Abstract A phosphatase inhibition assay using commercially available components has been developed for the detection of cyanobacterial toxins in drinking and surface water samples. The assay is simple, economic and rapid. Results are obtained in 1 h on a 96-well microtitre plate. The test uses a type 2A protein phosphatase whose activity is inhibited proportionally to the toxin concentration and is measured by means of a colourimetric reaction. Two procedures of the tests have been optimised using the same phosphatase, but different working conditions. The first one allows a direct estimation of the concentration of microcystin-LR in the range 0.4–10 μg/l and is used to calculate the sample dilution required for the second procedure, which has been optimised in order to be much more accurate with a working range between 0.2 and 0.8 μg/l (concentration in the sample, which corresponds to 0.1–0.4 μg/l in the well). An enrichment using solid phase extraction on octadecyl silica has been described for samples containing less than 0.2 μg/l of microcystin. A repeatability of 8% at the IC 50 level has been obtained and the IC 50 value is 0.21 ± 0.02 μg/l (concentration in the well).
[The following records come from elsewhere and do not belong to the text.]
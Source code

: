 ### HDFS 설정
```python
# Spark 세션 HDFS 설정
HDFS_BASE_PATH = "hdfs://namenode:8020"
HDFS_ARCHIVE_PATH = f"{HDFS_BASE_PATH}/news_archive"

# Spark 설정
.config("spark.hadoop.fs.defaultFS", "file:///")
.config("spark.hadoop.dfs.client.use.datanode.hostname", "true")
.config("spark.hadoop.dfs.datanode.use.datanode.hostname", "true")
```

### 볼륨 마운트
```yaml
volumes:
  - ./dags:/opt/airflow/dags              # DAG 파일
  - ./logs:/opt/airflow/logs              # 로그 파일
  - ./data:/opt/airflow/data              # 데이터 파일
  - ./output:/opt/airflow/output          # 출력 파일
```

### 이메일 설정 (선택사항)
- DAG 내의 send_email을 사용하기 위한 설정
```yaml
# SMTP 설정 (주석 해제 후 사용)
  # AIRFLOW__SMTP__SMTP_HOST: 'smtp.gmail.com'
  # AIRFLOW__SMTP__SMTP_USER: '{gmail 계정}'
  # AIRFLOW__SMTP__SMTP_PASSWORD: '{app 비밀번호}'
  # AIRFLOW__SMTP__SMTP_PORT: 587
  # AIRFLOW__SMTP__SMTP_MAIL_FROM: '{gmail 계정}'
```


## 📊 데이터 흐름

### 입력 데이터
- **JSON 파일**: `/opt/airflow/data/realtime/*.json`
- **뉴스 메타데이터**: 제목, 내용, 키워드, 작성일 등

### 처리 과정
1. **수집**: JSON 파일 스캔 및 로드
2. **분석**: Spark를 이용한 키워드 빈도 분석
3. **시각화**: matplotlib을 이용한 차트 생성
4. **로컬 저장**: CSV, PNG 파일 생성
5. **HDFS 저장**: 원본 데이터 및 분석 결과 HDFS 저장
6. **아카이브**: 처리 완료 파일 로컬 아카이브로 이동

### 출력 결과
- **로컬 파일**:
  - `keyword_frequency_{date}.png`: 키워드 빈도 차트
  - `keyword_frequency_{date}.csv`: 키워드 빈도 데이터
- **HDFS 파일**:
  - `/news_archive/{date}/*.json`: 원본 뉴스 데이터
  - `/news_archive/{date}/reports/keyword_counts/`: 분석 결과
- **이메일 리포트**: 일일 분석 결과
Inhibition of enzyme activity by other toxins such as microcystin-YR and microcystin-RR has also been evaluated. Particular attention has been paid to the effect of the sample matrix on the assay. Several drinking and surface waters have thus been investigated. Validation of the assay has been performed by comparing the phosphatase inhibition assay results to the liquid chromatography results for the same samples. A good correlation ( R 2  = 0.96) has been observed for samples containing microcystin-LR.